The first YA Fantasy novel I drafted was called “To Be Queen”, book one of what was going to be a trilogy. I wrote it for my first ever National Novel Writing Month in 2013. A few weeks before November in 2015, after having drafted it four more times and even having gone so far as to query it, I decided to make some major changes.
Ultimately, I ended up splitting the book in half. I wasn’t sure how I would make the word count, let alone how I would make its counterpart longer, but in the end it had approximately 65,000 words, just like all of its preceding drafts.
The first book in the Sorcerers of Papridia series (that name might change) is now called “To Answer to a King.” It will be followed by, “To Be a Queen”, “To Conquer a Tyrant”, “To Defeat a God”, and “To End Magic.”
Towards the end of 2015 I started on “To Be a Queen.” With the new year, I made a resolution to write a thousand words every day, and as of right now (02/21/2016, 3:30 PM) this draft has approximately 55,000 words. When it is complete, it should have close to 80,000 words.
As soon as I’ve written the end, I plan on redrafting “To Answer to a King” one more time.
…which will make for a total of seven drafts in less than three years. I’m hoping this really will be my final draft before getting an agent, though under the agent’s jurisdiction I may have to redraft it before getting a publisher.
I’ve had enough people ask me “What’s your book about?” that I’ve started giving one basic answer. “Well, the premise is there’s this sorcerer named Wade who wants to get revenge on the king for killing his brother. But there’s a lot more going on than that.”
I’m aware that it’s a very simple and vague answer… I’m working on that. If I dive any deeper than that, however, I really won’t ever stop talking about it. It’s not just about a sorcerer seeking vengeance. It’s about a deceased king who had more secrets than anyone’s ever realized, a new king who hates his job but is resigned to it, a prince who’s too afraid to ask for forgiveness, a girl who wants to learn to stop hating herself and the world she lives in, a sorceress who longs for a world she’s no longer a part of, and two brothers who desperately want to know how to move on.
And that’s just the first book. As the series goes on I throw in curses, blessings, gods, and things that are much, much bigger… Five books in a magical world, and every chapter ends in a plot twist.
Every draft of every book I write is significantly different from the last. The original “To Be Queen” had a simple enough plot, but now it’s twisted into something so complex that my outlines must be completely detailed. For example, the outline for my current draft of “To Be a Queen” is a whole 16 single-spaced pages long.
I’m happy to say that there was a problem bigger than plot holes, and I’ve been told it’s improved significantly–perhaps to the point where it’s hardly a problem at all anymore. Somehow I lived the first eighteen years of my life having no idea what ‘passive writing’ is. In the time since, I’ve just about completely done away with it.

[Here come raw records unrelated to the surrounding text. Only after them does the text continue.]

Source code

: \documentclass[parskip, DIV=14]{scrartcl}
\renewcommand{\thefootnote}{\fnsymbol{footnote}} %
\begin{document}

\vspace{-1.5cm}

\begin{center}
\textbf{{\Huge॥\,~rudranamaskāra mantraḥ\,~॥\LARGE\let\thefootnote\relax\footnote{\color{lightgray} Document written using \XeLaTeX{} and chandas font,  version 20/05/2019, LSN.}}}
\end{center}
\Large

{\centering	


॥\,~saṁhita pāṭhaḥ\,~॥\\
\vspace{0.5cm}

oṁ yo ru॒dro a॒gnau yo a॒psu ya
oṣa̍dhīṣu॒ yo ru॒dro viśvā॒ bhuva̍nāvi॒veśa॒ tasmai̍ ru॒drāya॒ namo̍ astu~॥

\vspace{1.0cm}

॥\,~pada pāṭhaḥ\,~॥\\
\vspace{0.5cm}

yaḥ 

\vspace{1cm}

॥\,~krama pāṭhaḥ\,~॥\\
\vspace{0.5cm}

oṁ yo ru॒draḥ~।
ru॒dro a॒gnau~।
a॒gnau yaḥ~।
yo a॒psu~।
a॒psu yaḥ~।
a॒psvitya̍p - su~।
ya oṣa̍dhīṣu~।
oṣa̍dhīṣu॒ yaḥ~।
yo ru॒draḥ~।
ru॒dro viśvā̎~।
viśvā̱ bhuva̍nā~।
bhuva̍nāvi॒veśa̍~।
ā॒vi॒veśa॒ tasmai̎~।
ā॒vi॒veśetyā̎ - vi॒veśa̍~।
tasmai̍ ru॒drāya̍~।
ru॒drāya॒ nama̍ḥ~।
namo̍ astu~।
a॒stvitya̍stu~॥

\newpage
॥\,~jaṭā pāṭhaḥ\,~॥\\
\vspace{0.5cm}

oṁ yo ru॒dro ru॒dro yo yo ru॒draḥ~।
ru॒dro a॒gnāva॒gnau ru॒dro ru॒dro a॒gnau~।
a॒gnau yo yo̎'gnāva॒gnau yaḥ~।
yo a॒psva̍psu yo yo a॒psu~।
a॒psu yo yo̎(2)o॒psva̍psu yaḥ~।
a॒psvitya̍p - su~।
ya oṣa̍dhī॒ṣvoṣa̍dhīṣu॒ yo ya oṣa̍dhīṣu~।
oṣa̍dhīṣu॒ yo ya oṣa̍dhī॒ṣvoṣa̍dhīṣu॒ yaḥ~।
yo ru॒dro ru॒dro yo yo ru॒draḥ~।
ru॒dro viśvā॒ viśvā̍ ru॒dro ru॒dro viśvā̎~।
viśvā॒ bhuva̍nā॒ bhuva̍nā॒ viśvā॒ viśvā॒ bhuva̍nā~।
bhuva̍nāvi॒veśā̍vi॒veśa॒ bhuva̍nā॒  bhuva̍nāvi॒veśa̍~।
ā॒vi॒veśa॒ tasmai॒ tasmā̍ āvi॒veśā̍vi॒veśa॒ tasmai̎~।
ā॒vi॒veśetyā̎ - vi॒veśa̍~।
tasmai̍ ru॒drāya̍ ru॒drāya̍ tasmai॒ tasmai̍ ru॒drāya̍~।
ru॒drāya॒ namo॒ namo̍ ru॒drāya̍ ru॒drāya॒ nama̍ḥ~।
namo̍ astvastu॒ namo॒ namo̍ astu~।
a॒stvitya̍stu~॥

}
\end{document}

I’m still not sure what it takes to have found one’s own writing voice, but if I’m not writing passively anymore, I’ve got to be close to it, right?
Every day I devote at least two or three hours to plotting, researching, and writing, and every day I’m another day closer to getting my first book published. I can’t wait until my first book baby sees the light of day and I can cross out the ‘Aspiring’ in ‘Aspiring Author’.